Langmuir | Freundlich | |
---|---|---|
qmax, mg/g | 9.34 | - |
K, L/mg | 6.69 | 7.01 |
R2 | 0.949 | 0.934 |
R | 0.01-0.13 | - |
1/n | - | 0.41 |
The Langmuir and Freundlich Parameters for Adsorption of Hg2+ Onto CCMN
Table 4 shows that the plot of the Freundlich isotherm had an acceptable fit with a correlation coefficient of 0.943, suggesting the presence of heterogamous conditions. The small value of 1/n (0.407), between 0 and 1, and the large value of KF (7.01 mg/g) show that mercury ions can be effectively adsorbed by CCMN (4, 45, 46). It can be concluded that both isotherm models are adequate to describe the adsorption process mechanism for the studied concentration range.
5. Discussion
In this study, the Box-Behnken methodology was used to find the feasibility and the adsorbent for the removal of mercury ion from aqueous solutions. This approach proved to be an effective and time saving method to study the influence of major process factors (pH, concentration, amount of adsorbent) and determine optimal conditions for the removal of mercury ions while significantly reducing the required number of experiments. This model indicated that 99.91% removal of Hg2+ is possible at optimal conditions of pH = 5, mercury ion concentration = 6.2 mg/L, and amount of damped adsorbent = 0.67 g (equivalent to 67 mg of dried CCMN). The results showed that CCMN is an excellent adsorbent for low and moderate concentrations of mercury ions, which is the usual amount found in water and waste aqueous solutions.

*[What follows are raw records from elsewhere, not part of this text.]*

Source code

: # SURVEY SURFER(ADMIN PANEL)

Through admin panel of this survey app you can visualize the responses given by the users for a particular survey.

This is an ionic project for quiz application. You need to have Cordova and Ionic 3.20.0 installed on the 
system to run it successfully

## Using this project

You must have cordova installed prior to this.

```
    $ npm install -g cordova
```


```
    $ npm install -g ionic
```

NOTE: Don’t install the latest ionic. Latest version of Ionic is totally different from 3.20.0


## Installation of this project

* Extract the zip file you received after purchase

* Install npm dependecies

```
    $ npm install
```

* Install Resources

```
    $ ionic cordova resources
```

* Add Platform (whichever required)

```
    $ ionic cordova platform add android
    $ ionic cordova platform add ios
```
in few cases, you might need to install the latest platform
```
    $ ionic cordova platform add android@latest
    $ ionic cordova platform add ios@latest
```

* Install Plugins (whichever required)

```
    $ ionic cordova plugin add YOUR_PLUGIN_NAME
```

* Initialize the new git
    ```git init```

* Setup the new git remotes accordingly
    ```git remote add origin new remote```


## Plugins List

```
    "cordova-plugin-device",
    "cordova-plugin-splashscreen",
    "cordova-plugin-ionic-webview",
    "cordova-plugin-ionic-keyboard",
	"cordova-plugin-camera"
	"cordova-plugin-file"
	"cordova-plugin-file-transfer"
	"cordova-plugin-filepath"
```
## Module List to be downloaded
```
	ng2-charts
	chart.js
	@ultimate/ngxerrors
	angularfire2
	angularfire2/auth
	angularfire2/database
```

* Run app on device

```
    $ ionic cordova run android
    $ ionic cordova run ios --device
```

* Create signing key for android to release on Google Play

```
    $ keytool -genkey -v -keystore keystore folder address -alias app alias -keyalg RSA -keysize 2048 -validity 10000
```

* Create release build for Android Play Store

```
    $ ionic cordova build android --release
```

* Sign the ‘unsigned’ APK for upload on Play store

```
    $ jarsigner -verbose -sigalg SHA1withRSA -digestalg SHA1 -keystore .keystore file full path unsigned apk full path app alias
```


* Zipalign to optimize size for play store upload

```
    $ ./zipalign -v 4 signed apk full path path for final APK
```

The adsorption isotherm was well fitted by both the Langmuir and Freundlich models. Kinetic studies of the adsorption process confirmed the efficiency of the pseudo second-order kinetic model. The high initial adsorption rate and short equilibrium uptake time indicated that the surface of CCMN has a high density of active sites for mercury ion uptake. This proposed method applies an environmentally friendly non-toxic adsorbent which does not threaten human health. In addition, the critical step of separation of the treated solution from the adsorbent can be accomplished easily using an external magnetic field.